The drop at the plate can partly be attributed to his K- and BB-rates, both of which went somewhat in the wrong direction this year. He did show better pitch recognition, swinging at fewer balls out of the strike-zone, and more in it. But the percentage of contact in both areas also dropped, leading to a increased swinging strike rate of 9.9%. That’s not excessive, by any means, putting Drury between David Peralta (9.6%) and Paul Goldschmidt (10.3%). But you would generally want to see an increase, going hand-in-hand with additional power. That didn’t happen for Drury, whose home-runs dipped from 16 to 13, despite slightly more plate-appearances this season.
He certainly seemed to enjoy playing at Chase: he batted over .300 there, and his OPS at home was .897, 257 points better than he managed on the road [both Yasmany Tomas and J.D. Martinez had a bigger difference]. Drury’s platoon split was a lot smaller: indeed, it was actually reverse, with a higher OPS against RHP (.775) than LHP (.738), though that’s likely a result of small sample size. Even smaller, he was one of our better hitters off the bench, going 6-for-16 as a pinch-hitter. But Drury ended up getting benched for a spell in early August, Torey Lovullo cryptically saying, “It’s been quite some time since he has started a game, and I’m well aware of that.”
Though Drury did start more after that pronouncement, it’ll be interesting to see his role in 2017, with Descalso’s option being picked up, As we’ve discussed previously, a shift to platoon with Jake Lamb at third might be possible, if the team wants to get both Owings and Ketel Marte in the line-up. Owings would then become the everyday 2B. That could mean a hit on defense. Over their careers, Owings has a UZR per 150 games at 2B of -1.8, while Drury is at +1.8 by the same metric. However, I should mention that about 3⁄4 of all Owings’s time there was back in 2015, so may not reflect his current skills. Last year, he was +4.2 at second, albeit in only 138.2 innings.

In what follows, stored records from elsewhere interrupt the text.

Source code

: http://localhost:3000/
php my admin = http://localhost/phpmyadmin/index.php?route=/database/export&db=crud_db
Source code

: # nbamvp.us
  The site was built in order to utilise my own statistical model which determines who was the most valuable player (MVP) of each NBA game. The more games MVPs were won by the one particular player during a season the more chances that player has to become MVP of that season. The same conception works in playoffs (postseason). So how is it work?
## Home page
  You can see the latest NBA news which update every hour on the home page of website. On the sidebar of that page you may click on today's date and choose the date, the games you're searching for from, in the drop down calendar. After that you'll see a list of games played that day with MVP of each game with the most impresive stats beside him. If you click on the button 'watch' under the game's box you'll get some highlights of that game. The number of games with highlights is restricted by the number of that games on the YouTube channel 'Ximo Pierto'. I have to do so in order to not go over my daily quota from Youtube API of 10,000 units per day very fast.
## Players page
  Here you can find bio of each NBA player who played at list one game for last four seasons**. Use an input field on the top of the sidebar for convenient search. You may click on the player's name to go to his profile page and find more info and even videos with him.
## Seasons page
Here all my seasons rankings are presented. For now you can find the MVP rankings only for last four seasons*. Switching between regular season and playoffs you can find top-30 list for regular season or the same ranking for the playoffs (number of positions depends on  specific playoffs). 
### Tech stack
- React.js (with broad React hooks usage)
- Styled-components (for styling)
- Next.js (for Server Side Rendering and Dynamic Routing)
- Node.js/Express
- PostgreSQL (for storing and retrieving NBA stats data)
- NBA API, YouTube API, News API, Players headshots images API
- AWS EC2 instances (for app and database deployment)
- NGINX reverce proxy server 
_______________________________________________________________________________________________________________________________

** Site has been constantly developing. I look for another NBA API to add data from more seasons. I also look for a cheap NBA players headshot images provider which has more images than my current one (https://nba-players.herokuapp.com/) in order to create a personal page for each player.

However, both last season and for their careers, Drury has the better bat. The OPS+ for 2017 were in Brandon’s favor, 89-83, and over their careers, the gap is even larger, 94-79, despite Drury being a year younger. I was a bit surprised by the difference. On that basis, moving Drury to the weak side of a platoon at third might cause a bigger hole than it fills. Shame Owings doesn’t have any experience - even at the minor-league level - playing the hot corner. It seems to me that even if none of the positions are especially problematic on their own, figuring out how the infield pieces will fit together is likely to be a major conundrum this winter for Mike Hazen and his team.